### WORK ORDER
The word "protected" occurs in some lines of the listing. Copy those lines.

================

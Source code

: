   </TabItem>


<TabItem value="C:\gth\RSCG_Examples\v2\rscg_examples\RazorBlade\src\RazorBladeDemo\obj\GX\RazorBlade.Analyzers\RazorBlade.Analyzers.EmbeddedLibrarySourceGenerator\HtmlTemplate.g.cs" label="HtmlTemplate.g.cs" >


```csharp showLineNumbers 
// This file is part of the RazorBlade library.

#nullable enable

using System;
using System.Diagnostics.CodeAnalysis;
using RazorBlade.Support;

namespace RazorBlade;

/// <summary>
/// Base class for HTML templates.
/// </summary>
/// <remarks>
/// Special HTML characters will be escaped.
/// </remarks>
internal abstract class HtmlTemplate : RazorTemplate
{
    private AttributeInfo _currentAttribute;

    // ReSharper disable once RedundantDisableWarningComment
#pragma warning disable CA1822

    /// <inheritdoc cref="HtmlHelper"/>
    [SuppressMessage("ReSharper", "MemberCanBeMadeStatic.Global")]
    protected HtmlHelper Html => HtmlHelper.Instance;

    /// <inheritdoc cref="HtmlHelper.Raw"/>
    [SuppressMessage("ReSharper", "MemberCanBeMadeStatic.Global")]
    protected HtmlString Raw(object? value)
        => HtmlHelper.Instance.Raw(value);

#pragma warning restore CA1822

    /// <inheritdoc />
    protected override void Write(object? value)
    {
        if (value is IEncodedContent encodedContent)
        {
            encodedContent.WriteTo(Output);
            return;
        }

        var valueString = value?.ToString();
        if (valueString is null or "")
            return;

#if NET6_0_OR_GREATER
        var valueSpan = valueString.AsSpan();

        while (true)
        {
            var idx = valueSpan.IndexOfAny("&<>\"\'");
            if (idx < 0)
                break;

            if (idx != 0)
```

================

### SOLVED EXERCISE
    protected HtmlHelper Html => HtmlHelper.Instance;
    protected HtmlString Raw(object? value)
    protected override void Write(object? value)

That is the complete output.